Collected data
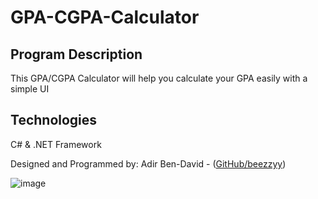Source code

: # GPA-CGPA-Calculator

## Program Description
This GPA/CGPA Calculator will help you calculate your GPA easily with a simple UI

## Technologies
C# & 
.NET Framework

Designed and Programmed by: Adir Ben-David - ([GitHub/beezzyy](https://github.com/beezzyy))                

![image](https://user-images.githubusercontent.com/91300383/170504775-c85ce571-a724-42c4-a777-882b87802a12.png)
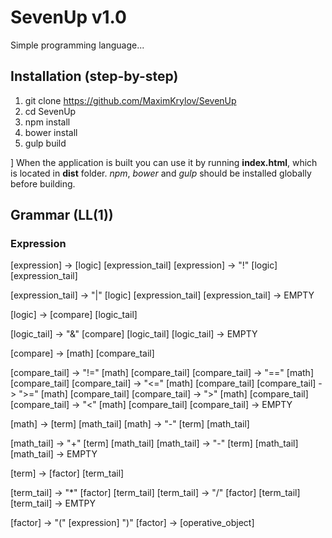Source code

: # SevenUp v1.0
Simple programming language...
## Installation (step-by-step)
1. git clone https://github.com/MaximKrylov/SevenUp
2. cd SevenUp
3. npm install
4. bower install
5. gulp build

] When the application is built you can use it by running **index.html**, which is located in **dist** folder. *npm*, *bower* and *gulp* should be installed globally before building.

## Grammar (LL(1))
### Expression
[expression] -> [logic] [expression_tail]
[expression] ->	"!" [logic] [expression_tail]

[expression_tail] -> "|" [logic] [expression_tail]
[expression_tail] -> EMPTY

[logic] -> [compare] [logic_tail]

[logic_tail] -> "&" [compare] [logic_tail]
[logic_tail] -> EMPTY

[compare] -> [math] [compare_tail]

[compare_tail] -> "!=" [math] [compare_tail] 
[compare_tail] -> "==" [math] [compare_tail]
[compare_tail] -> "<=" [math] [compare_tail]
[compare_tail] -> ">=" [math] [compare_tail]
[compare_tail] -> ">" [math] [compare_tail]
[compare_tail] -> "<" [math] [compare_tail]
[compare_tail] -> EMPTY

[math] -> [term] [math_tail]
[math] -> "-" [term] [math_tail]

[math_tail] -> "+" [term] [math_tail]
[math_tail] -> "-" [term] [math_tail]
[math_tail] -> EMPTY

[term] -> [factor] [term_tail]

[term_tail] -> "*" [factor] [term_tail]
[term_tail] -> "/" [factor] [term_tail]
[term_tail] -> EMTPY

[factor] -> "(" [expression] ")" 
[factor] -> [operative_object]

▸ **Assigned task**
Go through the records above and copy every line with the word "CGPA".

▸ **Finished task**
: # GPA-CGPA-Calculator
This GPA/CGPA Calculator will help you calculate your GPA easily with a simple UI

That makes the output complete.